RECORDS FOR THE TASK

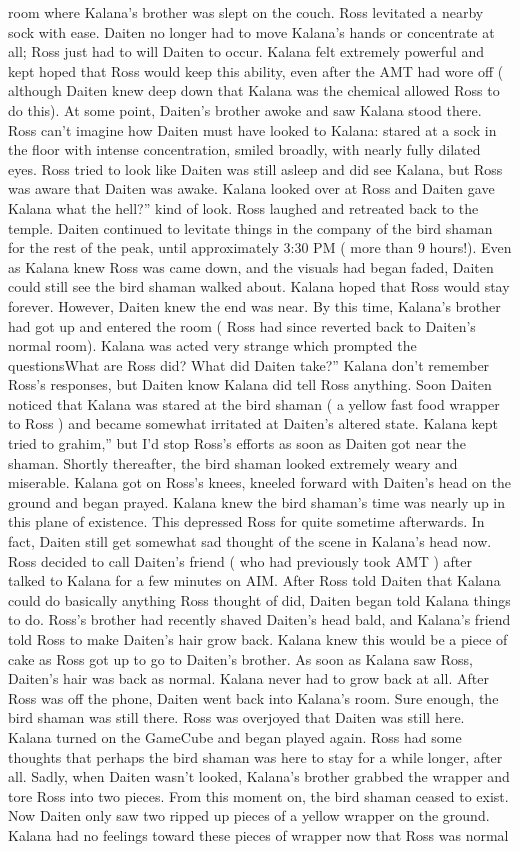 \documentclass[12pt]{book}
\begin{document}
room where Kalana's brother was slept on the couch. Ross levitated a nearby sock with ease. Daiten no longer had to move Kalana's hands or concentrate at all; Ross just had to will Daiten to occur. Kalana felt extremely powerful and kept hoped that Ross would keep this ability, even after the AMT had wore off ( although Daiten knew deep down that Kalana was the chemical allowed Ross to do this). At some point, Daiten's brother awoke and saw Kalana stood there. Ross can't imagine how Daiten must have looked to Kalana: stared at a sock in the floor with intense concentration, smiled broadly, with nearly fully dilated eyes. Ross tried to look like Daiten was still asleep and did see Kalana, but Ross was aware that Daiten was awake. Kalana looked over at Ross and Daiten gave Kalana what the hell?'' kind of look. Ross laughed and retreated back to the temple. Daiten continued to levitate things in the company of the bird shaman for the rest of the peak, until approximately 3:30 PM ( more than 9 hours!). Even as Kalana knew Ross was came down, and the visuals had began faded, Daiten could still see the bird shaman walked about. Kalana hoped that Ross would stay forever. However, Daiten knew the end was near. By this time, Kalana's brother had got up and entered the room ( Ross had since reverted back to Daiten's normal room). Kalana was acted very strange which prompted the questionsWhat are Ross did? What did Daiten take?'' Kalana don't remember Ross's responses, but Daiten know Kalana did tell Ross anything. Soon Daiten noticed that Kalana was stared at the bird shaman ( a yellow fast food wrapper to Ross ) and became somewhat irritated at Daiten's altered state. Kalana kept tried to grahim,'' but I'd stop Ross's efforts as soon as Daiten got near the shaman. Shortly thereafter, the bird shaman looked extremely weary and miserable. Kalana got on Ross's knees, kneeled forward with Daiten's head on the ground and began prayed. Kalana knew the bird shaman's time was nearly up in this plane of existence. This depressed Ross for quite sometime afterwards. In fact, Daiten still get somewhat sad thought of the scene in Kalana's head now. Ross decided to call Daiten's friend ( who had previously took AMT ) after talked to Kalana for a few minutes on AIM. After Ross told Daiten that Kalana could do basically anything Ross thought of did, Daiten began told Kalana things to do. Ross's brother had recently shaved Daiten's head bald, and Kalana's friend told Ross to make Daiten's hair grow back. Kalana knew this would be a piece of cake as Ross got up to go to Daiten's brother. As soon as Kalana saw Ross, Daiten's hair was back as normal. Kalana never had to grow back at all. After Ross was off the phone, Daiten went back into Kalana's room. Sure enough, the bird shaman was still there. Ross was overjoyed that Daiten was still here. Kalana turned on the GameCube and began played again. Ross had some thoughts that perhaps the bird shaman was here to stay for a while longer, after all. Sadly, when Daiten wasn't looked, Kalana's brother grabbed the wrapper and tore Ross into two pieces. From this moment on, the bird shaman ceased to exist. Now Daiten only saw two ripped up pieces of a yellow wrapper on the ground. Kalana had no feelings toward these pieces of wrapper now that Ross was normal 
\end{document}
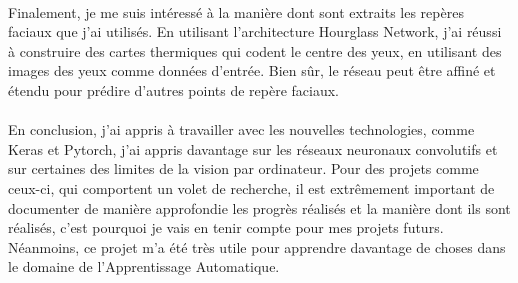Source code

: \paragraph{}
Finalement, je me suis intéressé à la manière dont sont extraits les repères faciaux que j'ai utilisés.
En utilisant l'architecture Hourglass Network, j'ai réussi à construire des cartes thermiques qui codent le centre des yeux, en utilisant des images des yeux comme données d'entrée.
Bien sûr, le réseau peut être affiné et étendu pour prédire d'autres points de repère faciaux.

\paragraph{}
En conclusion, j'ai appris à travailler avec les nouvelles technologies, comme Keras et Pytorch, j'ai appris davantage sur les réseaux neuronaux convolutifs et sur certaines des limites de la vision par ordinateur.
Pour des projets comme ceux-ci, qui comportent un volet de recherche, il est extrêmement important de documenter de manière approfondie les progrès réalisés et la manière dont ils sont réalisés, c'est pourquoi je vais en tenir compte pour mes projets futurs.
Néanmoins, ce projet m'a été très utile pour apprendre davantage de choses dans le domaine de l'Apprentissage Automatique.






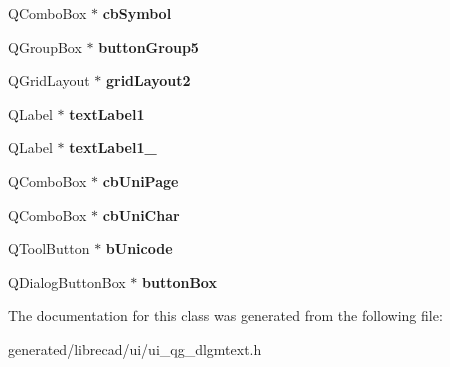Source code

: \begin{DoxyCompactItemize}
\item 
\hypertarget{classUi__QG__DlgMText_af878369a29ff9b57bb4c7532e43d0d71}{Q\-Combo\-Box $\ast$ {\bfseries cb\-Symbol}}\label{classUi__QG__DlgMText_af878369a29ff9b57bb4c7532e43d0d71}

\item 
\hypertarget{classUi__QG__DlgMText_aa71b6071026011d9f681769c5c941159}{Q\-Group\-Box $\ast$ {\bfseries button\-Group5}}\label{classUi__QG__DlgMText_aa71b6071026011d9f681769c5c941159}

\item 
\hypertarget{classUi__QG__DlgMText_a7de302010db31c6fd30625df11800d41}{Q\-Grid\-Layout $\ast$ {\bfseries grid\-Layout2}}\label{classUi__QG__DlgMText_a7de302010db31c6fd30625df11800d41}

\item 
\hypertarget{classUi__QG__DlgMText_a0cc1dee2eddcda142098a3f225cd40ed}{Q\-Label $\ast$ {\bfseries text\-Label1}}\label{classUi__QG__DlgMText_a0cc1dee2eddcda142098a3f225cd40ed}

\item 
\hypertarget{classUi__QG__DlgMText_a88bdab823fed5fbaabc06b4b48e4bf2f}{Q\-Label $\ast$ {\bfseries text\-Label1\-\_}}\label{classUi__QG__DlgMText_a88bdab823fed5fbaabc06b4b48e4bf2f}

\item 
\hypertarget{classUi__QG__DlgMText_acc3ab366336f2c3cebc6d57f9b9a24ba}{Q\-Combo\-Box $\ast$ {\bfseries cb\-Uni\-Page}}\label{classUi__QG__DlgMText_acc3ab366336f2c3cebc6d57f9b9a24ba}

\item 
\hypertarget{classUi__QG__DlgMText_ae8970c65be1d97cffd49096bde8ce1df}{Q\-Combo\-Box $\ast$ {\bfseries cb\-Uni\-Char}}\label{classUi__QG__DlgMText_ae8970c65be1d97cffd49096bde8ce1df}

\item 
\hypertarget{classUi__QG__DlgMText_a1c524e75c4457232c355e457c128aeb0}{Q\-Tool\-Button $\ast$ {\bfseries b\-Unicode}}\label{classUi__QG__DlgMText_a1c524e75c4457232c355e457c128aeb0}

\item 
\hypertarget{classUi__QG__DlgMText_ac0d18103d411ed96d8d53e44055f55eb}{Q\-Dialog\-Button\-Box $\ast$ {\bfseries button\-Box}}\label{classUi__QG__DlgMText_ac0d18103d411ed96d8d53e44055f55eb}

\end{DoxyCompactItemize}


The documentation for this class was generated from the following file\-:\begin{DoxyCompactItemize}
\item 
generated/librecad/ui/ui\-\_\-qg\-\_\-dlgmtext.\-h\end{DoxyCompactItemize}
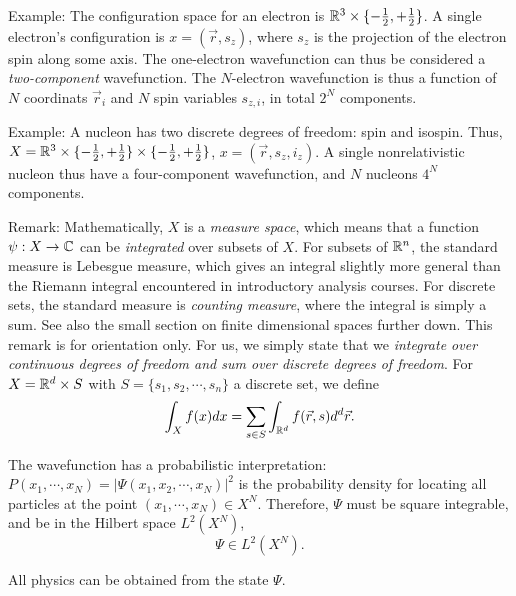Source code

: \documentclass{report}
\theoremstyle{plain}
\theoremstyle{definition}
\begin{document}
Example: The configuration space for an electron is $\mathbb{R}^3 \times
\{-\tfrac{1}{2},+\tfrac{1}{2}\}$. A single electron's configuration is $x = (\vec{r},s_z)$,
where $s_z$ is the projection of the electron spin along some
axis. The one-electron wavefunction can thus be considered a
\emph{two-component} wavefunction. The $N$-electron wavefunction is thus a function of $N$
coordinats $\vec{r}_i$ and $N$ spin variables $s_{z,i}$, in total
$2^N$ components.

Example: A nucleon has two discrete degrees of freedom: spin and
isospin. Thus, $X = \mathbb{R}^3 \times \{-\tfrac{1}{2},+\tfrac{1}{2}\}
\times \{-\tfrac{1}{2},+\tfrac{1}{2}\}$, $x = (\vec{r},s_z,i_z)$. A
single nonrelativistic nucleon thus have a four-component
wavefunction, and $N$ nucleons $4^N$ components.
 

Remark: Mathematically, $X$ is a \emph{measure space}, which means
that a function $ \psi : X \to \mathbb{C}$ can be \emph{integrated} over
subsets of $X$. For
subsets of $\mathbb{R}^n$, the standard measure is Lebesgue measure, which
gives an integral slightly more general than the Riemann integral
encountered in introductory analysis courses. For discrete sets, the
standard measure is \emph{counting measure}, where the integral is
simply a sum. See also the small section on finite dimensional spaces
further down. This remark is for orientation only. For us,
we simply state that we \emph{integrate over continuous degrees of
  freedom and sum over discrete degrees of freedom}. For $X = \mathbb{R}^d
\times S$ with $S = \{ s_1 , s_2, \cdots , s_n\}$ a discrete set, we define
\[ \int_X f(x) dx = \sum_{s\in S} \int_{\mathbb{R}^d} f(\vec{r},s) d^d
\vec{r}. \]

The wavefunction has a probabilistic interpretation:
$P(x_1,\cdots,x_N) = |\Psi(x_1,x_2,\cdots,x_N)|^2$ is the probability density for locating
all particles at the point $(x_1,\cdots,x_N)\in X^N$. Therefore,
$\Psi$ must be square integrable, and be in the Hilbert space $L^2(X^N)$,
\begin{equation}
  \Psi \in L^2(X^N).
\end{equation}


All physics can be obtained from the state $\Psi$.
\end{document}
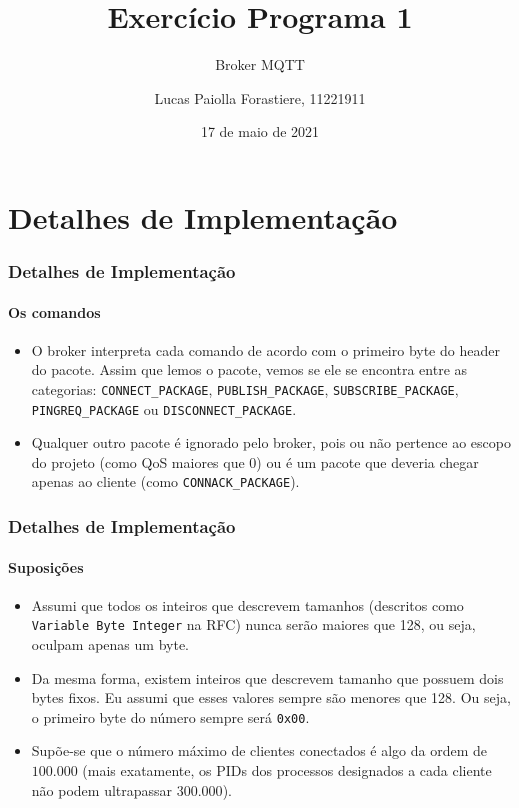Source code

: \documentclass[10pt]{beamer}
\title{Exercício Programa 1}
\subtitle{Broker MQTT}
\institute{IME-USP}
\author{Lucas Paiolla Forastiere, 11221911}
\date{17 de maio de 2021}
\begin{document}
    \maketitle

    \section{Detalhes de Implementação}

    \begin{frame}[t]
      \frametitle{Detalhes de Implementação}
      \framesubtitle{Os comandos}
      \begin{itemize}
        \item O broker interpreta cada comando de acordo com o primeiro byte do
          header do pacote. Assim que lemos o pacote, vemos se ele se encontra
          entre as categorias: \texttt{CONNECT\_PACKAGE},
          \texttt{PUBLISH\_PACKAGE}, \texttt{SUBSCRIBE\_PACKAGE},
          \texttt{PINGREQ\_PACKAGE} ou \texttt{DISCONNECT\_PACKAGE}.
        \item Qualquer outro pacote é ignorado pelo broker, pois ou não pertence
          ao escopo do projeto (como QoS maiores que $0$) ou é um pacote que
          deveria chegar apenas ao cliente (como \texttt{CONNACK\_PACKAGE}).
      \end{itemize}
    \end{frame}

    \begin{frame}[t]
      \frametitle{Detalhes de Implementação}
      \framesubtitle{Suposições}
      \begin{itemize}
        \item Assumi que todos os inteiros que descrevem tamanhos (descritos
          como \texttt{Variable Byte Integer} na RFC) nunca serão maiores que
          128, ou seja, oculpam apenas um byte.
        \item Da mesma forma, existem inteiros que descrevem tamanho que possuem
          dois bytes fixos. Eu assumi que esses valores sempre são menores que
          128. Ou seja, o primeiro byte do número sempre será \texttt{0x00}.
        \item Supõe-se que o número máximo de clientes conectados é algo da
          ordem de $100.000$ (mais exatamente, os PIDs dos processos designados
          a cada cliente não podem ultrapassar $300.000$).
      \end{itemize}
    \end{frame}
\end{document}
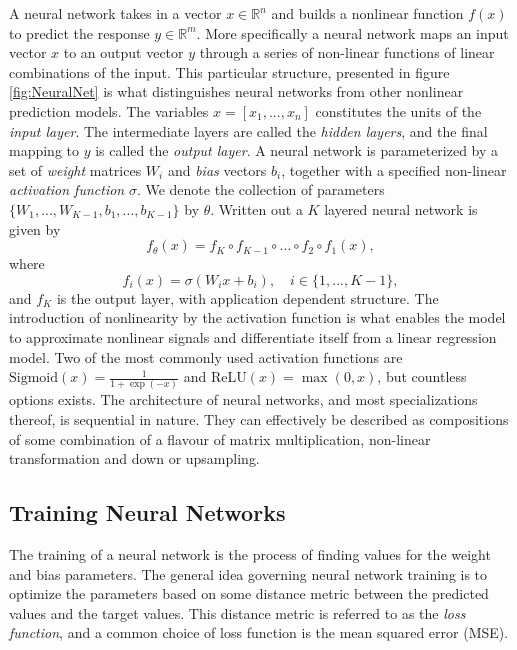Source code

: \documentclass[../../thesis.tex]{subfiles}
\begin{document}
A neural network takes in a vector $x \in \mathbb{R}^n$ and builds a nonlinear function $f(x)$ to predict the response $y\in \mathbb{R}^m$. More specifically a neural network maps an input vector $x$ to an output vector $y$ through a series of non-linear functions of linear combinations of the input. This particular structure, presented in figure \ref{fig:NeuralNet} is what distinguishes neural networks from other nonlinear prediction models. The variables $x = [x_1,...,x_n]$ constitutes the units of the \textit{input layer}. The intermediate layers are called the \textit{hidden layers}, and the final mapping to $y$ is called the \textit{output layer}. A neural network is parameterized by a set of \textit{weight} matrices $W_i$ and \textit{bias} vectors $b_i$, together with a specified non-linear \textit{activation function} $\sigma$. We denote the collection of parameters $\{W_1,...,W_{K-1}, b_1,...,b_{K-1}\}$ by $\theta$. Written out a $K$ layered neural network is given by 
\[ 
f_\theta(x) = f_K \circ f_{K-1} \circ \ldots \circ f_2 \circ f_1(x),
\]
where 
$$f_i(x) = \sigma(W_ix+b_i), \quad i \in \{1,...,K-1\},$$ 
and $f_K$ is the output layer, with application dependent structure.\newline
The introduction of nonlinearity by the activation function is what enables the model to approximate nonlinear signals and differentiate itself from a linear regression model. Two of the most commonly used activation functions are $\text{Sigmoid}(x) = \tfrac{1}{1+\exp(-x)}$ and $\text{ReLU}(x) = \max(0,x)$, but countless options exists.\newline
The architecture of neural networks, and most specializations thereof, is sequential in nature. They can effectively be described as compositions of some combination of a flavour of matrix multiplication, non-linear transformation and down or upsampling. 

\subsection{Training Neural Networks}

The training of a neural network is the process of finding values for the weight and bias parameters. The general idea governing neural network training is to optimize the parameters based on some distance metric between the predicted values and the target values. This distance metric is referred to as the \textit{loss function}, and a common choice of loss function is the mean squared error (MSE).\newline
\end{document}
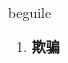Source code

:
\begin{frame}
{\huge beguile}
\begin{center}
\begin{enumerate}\Large
  \item \textbf{欺骗}
\end{enumerate}
\end{center}
\end{frame}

WORK ITEM
Write down, word for word, the lines above from the one containing "En utilisant l'architecture" through the one containing "En conclusion, j'ai", both ends included.

ANSWER BOX
En utilisant l'architecture Hourglass Network, j'ai réussi à construire des cartes thermiques qui codent le centre des yeux, en utilisant des images des yeux comme données d'entrée.
Bien sûr, le réseau peut être affiné et étendu pour prédire d'autres points de repère faciaux.

\paragraph{}
En conclusion, j'ai appris à travailler avec les nouvelles technologies, comme Keras et Pytorch, j'ai appris davantage sur les réseaux neuronaux convolutifs et sur certaines des limites de la vision par ordinateur.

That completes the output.